La quatrième de couverture nous met en garde : « N'achetez pas ce livre, vous le regretteriez. » Et si nous ne le regrettons pas, nous pouvons sans aucun doute douter de la bonté humaine.
Gog est un milliardaire excentrique convaincu de la médiocrité des hommes dans tous les domaines. Art, pensée, sentiment, idée, artisanat, tout lui est sujet de dégoût. Gogo voyage beaucoup et rencontre tout ce que le monde compte d'hommes illustres : Gandhi, Henry Ford, Lénine, H. G. Wells, Freud, Einstein et bien d'autres, en dépit de leurs mérites et de leur talent, aucun d'eux ne trouve grâce aux yeux du richissime misanthrope qui se pique de mécénat, mais à qui rien ne convient. « Je ne veux vraiment pas jeter mes dollars par la fenêtre. » (p. 25)

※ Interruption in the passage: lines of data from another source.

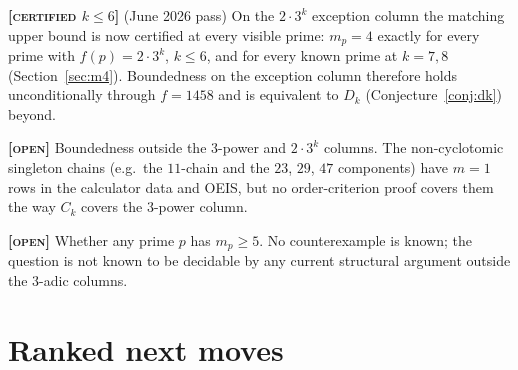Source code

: \documentclass[11pt]{article}
\theoremstyle{plain}
\theoremstyle{definition}
\newcommand{\CERTIFIED}[1]{\textbf{[\textsc{certified} $#1$]}}
\newcommand{\OPEN}{\textbf{[\textsc{open}]}}
\begin{document}
\CERTIFIED{k\leq6} (June 2026 pass) On the $2\cdot3^k$ exception column
the matching upper bound is now certified at every visible prime:
$m_p=4$ exactly for every prime with $f(p)=2\cdot3^k$, $k\leq6$, and for
every known prime at $k=7,8$ (Section~\ref{sec:m4}). Boundedness on the
exception column therefore holds unconditionally through $f=1458$ and is
equivalent to $D_k$ (Conjecture~\ref{conj:dk}) beyond.

\OPEN{} Boundedness outside the $3$-power and $2\cdot3^k$ columns. The
non-cyclotomic singleton chains (e.g.\ the $11$-chain and the $23$, $29$,
$47$ components) have $m=1$ rows in the calculator data and OEIS, but no
order-criterion proof covers them the way $C_k$ covers the $3$-power
column.

\OPEN{} Whether any prime $p$ has $m_p\geq5$. No counterexample is known;
the question is not known to be decidable by any current structural
argument outside the $3$-adic columns.

\section{Ranked next moves}\label{sec:moves}
\end{document}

Gog est un atrabilaire amoureux de sa personne exclusive. le reste du monde l'ennuie et l'agace. Gog honnit tout ce qui n'est pas lui et son égo le pousse à haïr l'humanité tout entière. « Pour moi qui déteste les hommes en général, le simple aspect d'un anthropophage est réconfortant. » (p. 60) Cynique, sadique, machiavélique et mégalomaniaque, le milliardaire est également puissamment convaincu de ses droits et de sa supériorité. « Il y a trois semaines, avec ma Packard, j'ai embouti une vieille femme, et comme sa famille réclamait une indemnité effrontément disproportionnée à la perte – on sait bien quel est le prix moyen des femmes –, j'ai dû faire appel à un bon avocat pour me défendre contre ces exploiteurs de cadavres. » (p. 77) Charmant personnage, n'est-ce pas ? Bien qu'il rencontre des hommes aussi excentriques, aussi marginaux et aussi fous que lui, Gog ne reconnaît en aucun d'eux un égal et se mûre dans une solitude farouche et haineuse. « L'instinct de l'assassinat m'a toujours hanté puissamment depuis ma prime adolescence. » (p. 266)

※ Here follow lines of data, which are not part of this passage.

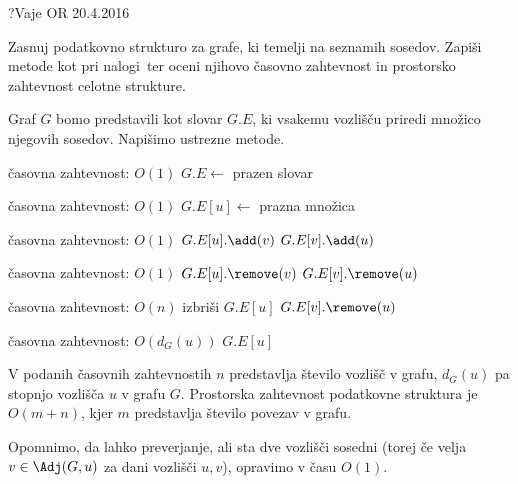 \begin{naloga}{?}{Vaje OR 20.4.2016}
\begin{vprasanje}
Zasnuj podatkovno strukturo za grafe,
ki temelji na seznamih sosedov.
Zapiši metode kot pri nalogi~\nal[matgraf]
ter oceni njihovo časovno zahtevnost
in prostorsko zahtevnost celotne strukture.
\end{vprasanje}

\begin{odgovor}
Graf $G$ bomo predstavili kot slovar $G.E$,
ki vsakemu vozlišču priredi množico njegovih sosedov.
Napišimo ustrezne metode.

\begin{small}
\begin{algorithmic}
 \hfill časovna zahtevnost: $O(1)$
    \State $G.E \gets$ prazen slovar
\EndFunction
\end{algorithmic}

\begin{algorithmic}
 \hfill časovna zahtevnost: $O(1)$
    \State $G.E[u] \gets$ prazna množica
\EndFunction
\end{algorithmic}

\begin{algorithmic}
 \hfill časovna zahtevnost: $O(1)$
    \State $G.E[u].\add(v)$
    \State $G.E[v].\add(u)$
\EndFunction
\end{algorithmic}

\begin{algorithmic}
 \hfill časovna zahtevnost: $O(1)$
    \State $G.E[u].\remove(v)$
    \State $G.E[v].\remove(u)$
\EndFunction
\end{algorithmic}

\begin{algorithmic}
 \hfill časovna zahtevnost: $O(n)$
    \State izbriši $G.E[u]$
        \State $G.E[v].\remove(u)$
    \EndFor
\EndFunction
\end{algorithmic}

\begin{algorithmic}
 \hfill časovna zahtevnost: $O(d_G(u))$
    \State \Return $G.E[u]$
\EndFunction
\end{algorithmic}
\end{small}
V podanih časovnih zahtevnostih $n$ predstavlja število vozlišč v grafu,
$d_G(u)$ pa stopnjo vozlišča $u$ v grafu $G$.
Prostorska zahtevnost podatkovne struktura je $O(m+n)$,
kjer $m$ predstavlja število povezav v grafu.

Opomnimo, da lahko preverjanje, ali sta dve vozlišči sosedni
(torej če velja $v \in \Adj(G, u)$ za dani vozlišči $u, v$),
opravimo v času $O(1)$.
\end{odgovor}
\end{naloga}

Mais Gog n'est pas heureux. « Il est incroyable qu'un homme comme moi, pourvu de milliards et dépourvu de scrupules, puisse s'ennuyer. » (p. 103) Blaise Pascal disait qu'un roi sans divertissement est un homme plein de misères. Et Gog mesure l'atroce limite de sa richesse puisque celle-ci ne peut lui offrir d'amusement suffisant pour le sortir de sa torpeur, de son ennui et de son dégoût de la vie. Par certains aspects, cet insupportable héros m'a rappelé Des Esseintes, le personnage de Huysmans dans À rebours. Il accumule les collections les plus grotesques et tente les expériences les plus loufoques, mais rien ne le distrait jamais.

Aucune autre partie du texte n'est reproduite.